Data entries:
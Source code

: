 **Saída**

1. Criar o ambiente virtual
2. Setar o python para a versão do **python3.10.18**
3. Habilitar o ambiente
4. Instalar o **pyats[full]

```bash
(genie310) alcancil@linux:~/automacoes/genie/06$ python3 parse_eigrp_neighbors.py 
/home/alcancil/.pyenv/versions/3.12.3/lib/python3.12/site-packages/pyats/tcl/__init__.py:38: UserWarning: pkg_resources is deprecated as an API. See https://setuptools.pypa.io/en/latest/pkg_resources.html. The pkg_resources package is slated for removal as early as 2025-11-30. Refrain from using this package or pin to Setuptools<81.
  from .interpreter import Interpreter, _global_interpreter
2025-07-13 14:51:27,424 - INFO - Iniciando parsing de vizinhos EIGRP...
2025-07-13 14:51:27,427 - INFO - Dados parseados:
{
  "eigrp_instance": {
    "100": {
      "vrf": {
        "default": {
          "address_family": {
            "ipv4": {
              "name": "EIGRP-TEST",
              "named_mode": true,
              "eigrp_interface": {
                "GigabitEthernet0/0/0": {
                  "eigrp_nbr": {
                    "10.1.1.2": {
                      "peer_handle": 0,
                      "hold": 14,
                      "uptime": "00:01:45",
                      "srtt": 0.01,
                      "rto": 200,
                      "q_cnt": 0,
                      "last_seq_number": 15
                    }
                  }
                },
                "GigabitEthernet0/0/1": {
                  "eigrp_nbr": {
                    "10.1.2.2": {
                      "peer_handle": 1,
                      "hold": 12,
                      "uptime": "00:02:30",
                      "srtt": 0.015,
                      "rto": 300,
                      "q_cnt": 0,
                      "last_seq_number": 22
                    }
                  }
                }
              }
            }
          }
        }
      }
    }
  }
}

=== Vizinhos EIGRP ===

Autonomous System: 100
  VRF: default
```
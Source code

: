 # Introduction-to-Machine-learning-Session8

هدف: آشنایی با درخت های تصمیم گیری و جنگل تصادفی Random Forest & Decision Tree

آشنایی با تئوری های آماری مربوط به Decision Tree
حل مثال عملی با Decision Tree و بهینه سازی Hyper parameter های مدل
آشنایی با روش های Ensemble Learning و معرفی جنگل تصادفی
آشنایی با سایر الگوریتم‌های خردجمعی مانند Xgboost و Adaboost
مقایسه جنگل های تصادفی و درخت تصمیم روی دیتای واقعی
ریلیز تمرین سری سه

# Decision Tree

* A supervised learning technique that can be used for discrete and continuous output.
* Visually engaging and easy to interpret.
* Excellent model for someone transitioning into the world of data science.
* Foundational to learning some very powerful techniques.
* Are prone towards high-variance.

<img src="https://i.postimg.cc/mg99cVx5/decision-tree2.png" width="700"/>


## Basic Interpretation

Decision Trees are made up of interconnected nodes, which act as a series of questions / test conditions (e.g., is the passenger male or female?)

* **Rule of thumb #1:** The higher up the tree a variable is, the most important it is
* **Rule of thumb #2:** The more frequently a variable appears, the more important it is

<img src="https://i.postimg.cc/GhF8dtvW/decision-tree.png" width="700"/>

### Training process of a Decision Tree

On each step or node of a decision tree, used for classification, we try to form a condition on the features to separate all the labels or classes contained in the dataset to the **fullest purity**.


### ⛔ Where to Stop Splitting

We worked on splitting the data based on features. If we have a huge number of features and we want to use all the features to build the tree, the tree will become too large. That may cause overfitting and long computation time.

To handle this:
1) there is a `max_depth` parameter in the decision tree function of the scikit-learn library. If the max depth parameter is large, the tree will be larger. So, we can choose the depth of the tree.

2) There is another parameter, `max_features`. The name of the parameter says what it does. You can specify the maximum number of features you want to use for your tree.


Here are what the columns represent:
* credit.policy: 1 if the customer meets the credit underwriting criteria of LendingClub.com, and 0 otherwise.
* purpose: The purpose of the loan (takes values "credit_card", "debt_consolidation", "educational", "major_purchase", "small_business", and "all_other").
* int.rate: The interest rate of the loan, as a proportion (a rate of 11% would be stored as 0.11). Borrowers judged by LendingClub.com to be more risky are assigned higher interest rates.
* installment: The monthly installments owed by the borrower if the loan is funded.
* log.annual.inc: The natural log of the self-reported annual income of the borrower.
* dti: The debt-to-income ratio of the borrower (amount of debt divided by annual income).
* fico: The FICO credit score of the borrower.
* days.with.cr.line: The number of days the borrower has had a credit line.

Task:
For each line of the data that has the word "alcancil", report that line.

Answer box:
(genie310) alcancil@linux:~/automacoes/genie/06$ python3 parse_eigrp_neighbors.py 
/home/alcancil/.pyenv/versions/3.12.3/lib/python3.12/site-packages/pyats/tcl/__init__.py:38: UserWarning: pkg_resources is deprecated as an API. See https://setuptools.pypa.io/en/latest/pkg_resources.html. The pkg_resources package is slated for removal as early as 2025-11-30. Refrain from using this package or pin to Setuptools<81.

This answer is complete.